> [Extracted records]:
*****
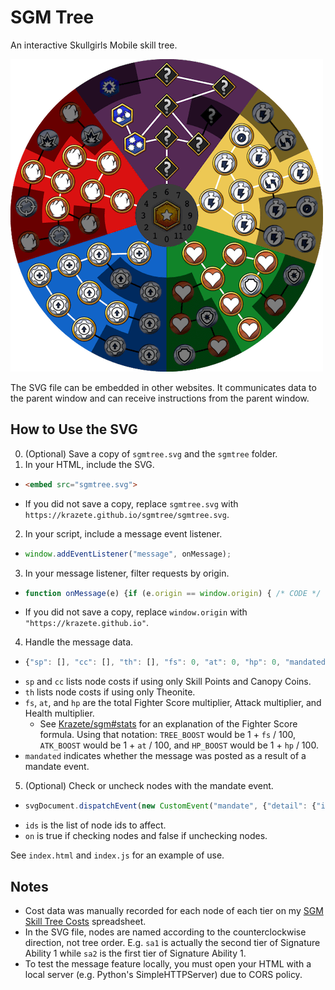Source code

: # SGM Tree

An interactive Skullgirls Mobile skill tree.

![preview](preview.png)

The SVG file can be embedded in other websites. It communicates data to the parent window and can receive instructions from the parent window.

## How to Use the SVG

0. (Optional) Save a copy of `sgmtree.svg` and the `sgmtree` folder.
1. In your HTML, include the SVG.
  - ```html
    <embed src="sgmtree.svg">
    ```
  - If you did not save a copy, replace `sgmtree.svg` with `https://krazete.github.io/sgmtree/sgmtree.svg`.
2. In your script, include a message event listener.
  - ```javascript
    window.addEventListener("message", onMessage);
    ```
3. In your message listener, filter requests by origin.
  - ```javascript
    function onMessage(e) {if (e.origin == window.origin) { /* CODE */ }}
    ```
  - If you did not save a copy, replace `window.origin` with `"https://krazete.github.io"`.
4. Handle the message data.
  - ```javascript
    {"sp": [], "cc": [], "th": [], "fs": 0, "at": 0, "hp": 0, "mandated": false}
    ```
  - `sp` and `cc` lists node costs if using only Skill Points and Canopy Coins.
  - `th` lists node costs if using only Theonite.
  - `fs`, `at`, and `hp` are the total Fighter Score multiplier, Attack multiplier, and Health multiplier.
    - See [Krazete/sgm#stats](https://github.com/Krazete/sgm#stats) for an explanation of the Fighter Score formula. Using that notation: `TREE_BOOST` would be 1 + `fs` / 100, `ATK_BOOST` would be 1 + `at` / 100, and `HP_BOOST` would be 1 + `hp` / 100.
  - `mandated` indicates whether the message was posted as a result of a mandate event.
5. (Optional) Check or uncheck nodes with the mandate event.
  - ```javascript
    svgDocument.dispatchEvent(new CustomEvent("mandate", {"detail": {"ids": [], "on": true}}));
    ```
  - `ids` is the list of node ids to affect.
  - `on` is true if checking nodes and false if unchecking nodes.

See `index.html` and `index.js` for an example of use.

## Notes

- Cost data was manually recorded for each node of each tier on my [SGM Skill Tree Costs](https://docs.google.com/spreadsheets/d/1his-ztPswmUIKaeAeO3a4pmihLn7LsssLTb-6Z3i350) spreadsheet.
- In the SVG file, nodes are named according to the counterclockwise direction, not tree order. E.g. `sa1` is actually the second tier of Signature Ability 1 while `sa2` is the first tier of Signature Ability 1.
- To test the message feature locally, you must open your HTML with a local server (e.g. Python's SimpleHTTPServer) due to CORS policy.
*****
> [What this task involves]: Would you return, unchanged, the lines from the one containing "5. (Optional) Check" through the end of the entries?

> [Response to the task]:
5. (Optional) Check or uncheck nodes with the mandate event.
  - ```javascript
    svgDocument.dispatchEvent(new CustomEvent("mandate", {"detail": {"ids": [], "on": true}}));
    ```
  - `ids` is the list of node ids to affect.
  - `on` is true if checking nodes and false if unchecking nodes.

See `index.html` and `index.js` for an example of use.

## Notes

- Cost data was manually recorded for each node of each tier on my [SGM Skill Tree Costs](https://docs.google.com/spreadsheets/d/1his-ztPswmUIKaeAeO3a4pmihLn7LsssLTb-6Z3i350) spreadsheet.
- In the SVG file, nodes are named according to the counterclockwise direction, not tree order. E.g. `sa1` is actually the second tier of Signature Ability 1 while `sa2` is the first tier of Signature Ability 1.
- To test the message feature locally, you must open your HTML with a local server (e.g. Python's SimpleHTTPServer) due to CORS policy.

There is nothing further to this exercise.